When he returned, for the sending of my father to his skyfather above, he was tall and strong and he wore the mark upon his face and the look in his eye of one who has hung dismembered on the tree and found what he sought and also not what he sought.
'Well?' I asked him. 'Did you find your answer?'
'Yes.' He said. 'But I am forbidden to speak it.'
'That is well.' I said. 'You will sing our father's death then? And our mother's, for she says will not live without him.'
'I will.'
'And will you remain afterwards and advise me? I would fain have you by my side, brother.'
He smiled at me. 'I will do this thing.'
So we stood together by the fire and wept together. And he stood by me as I underwent the ordeal and gained the mark of the king, we mirrored each other's souls.
One day in high spring he came to me asking for leave to wed his beloved, a highborn Suevi shieldmaiden named Agnethe and I gave it gladly. She was as the young new corn and proud and strong like a she-wolf and they were happy together, though they did have some loud and fiery shouting matches at times. I welcomed her into my hall and welcomed each son and daughter they brought forth, beautiful nieces and nephews all, a few the very image of their uncle. It is good to be a favourite uncle and dandle a child upon your knee, yet not have to change their breechclouts. Dear Agnethe found me so many brides, but I did not want to wed yet. I desired a woman as wild as I and there are few of those about.
When the summer came, behind it flew my wyrd on wings of black flame. It was the Franks. They were filling the world with themselves and they came at last into our mountains and though we rode out against them, they were too many. It is my shame that I did not fall in battle that day, a shame that has haunted me till now when all shames are forgotten at the end of my days. I lived, but so did my people, scattered among the Franks. We were made to live with them and thus like a plague among close crowded townfolk did their religion spread to my people so that they forgot Wotan and Thunnor and Frigg and knew only Iehovah and the Sun Lord Adonay Ieshua and his virgin mother, Mariam of Nazareth. At last it reached my own brother and that was enough for me. I told him that I must go away, for I could no longer be king of a people if my way was not as their way and that he must be king now in my place. For my love for him and for my people were both great and I would have both loves comfort each other in my loss. I promised to meet him again at the end of our lives. At first I thought I should give up my life and go to my ancestors in my shame, but that was not to be so. For as I slept, little and fitfully knowing what I must do, the Allfather came to me with Huginn and Muninn upon his shoulder and spake thusly 'Go West. Life is peaceful there.'
And so the next day I did as I was bidden. I left my most treasured possessions deep in a secret cave and took with me only what I needed. A little food, a warm coat some armour, a knife for food and I set out for the setting sun. I travelled for many months. I was given hospitality at the halls of Frankish lords and their Salian cousins when I reached the land of the Belgae. At last I came to the sea. I had never seen the sea before. But I had been told there was another land across it, the Island of the Mighty, Albion of the Romans, Prydain. It occurred to me that the Allfather had not told me when I should stop going west, so I had best keep going as long as I could. I took ship from the shore with some dark-skinned traders from far to the south. No-one else would allow such a wild stranger on board, but gold has ever turned the eyes of men and the gold of a king had I then.
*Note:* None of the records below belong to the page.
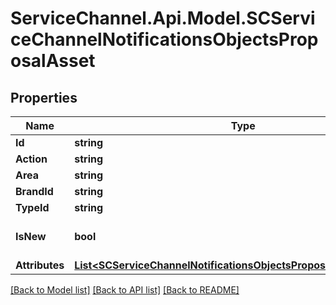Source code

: # ServiceChannel.Api.Model.SCServiceChannelNotificationsObjectsProposalAsset

## Properties

Name | Type | Description | Notes
------------ | ------------- | ------------- | -------------
**Id** | **string** |  | [optional] 
**Action** | **string** |  | [optional] 
**Area** | **string** |  | [optional] 
**BrandId** | **string** |  | [optional] 
**TypeId** | **string** |  | [optional] 
**IsNew** | **bool** |  | [optional] [default to false]
**Attributes** | [**List&lt;SCServiceChannelNotificationsObjectsProposalAssetAttribute&gt;**](SCServiceChannelNotificationsObjectsProposalAssetAttribute.md) |  | [optional] 

[[Back to Model list]](../README.md#documentation-for-models) [[Back to API list]](../README.md#documentation-for-api-endpoints) [[Back to README]](../README.md)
We landed on the shores of Caer Went that is now East Anglia and I smelled first the marshes of that land, but the reek was as heaven to me, for it was the smell of land and I had the a terrible seasickness and always have. I far prefer the solid ground beneath me. I bid the dark men farewell, for they were off to the north to trade fine cloth for iron and bronze and finely crafted things and set myself on the roads to the west. As I walked I smelled something strange but familiar.
Soon I was met by a part of riders in costly attire and the leader hailed me and asked whither I was going alone in their lands at such a time. I said I was naught but a simple traveller going west to seek my fortune. Though I understood it, their tongue was strange to me then, but now I know they had become a little british and caught their strange half-roman, half-gael ways of speaking as I have no doubt I have myself enow. The head of their party, an upright man with stern brow and a fine red-gold beard looked me over and said 'thy hands are the hands of one who has carried arms and thy bearing is one of nobility. Thy cloak, though worn, is fine. If thou art a simple traveller then I am a welshman.'
You must understand that this word 'welsh' means in our tongue slave or bondsman, for so the britons were to my people in that land.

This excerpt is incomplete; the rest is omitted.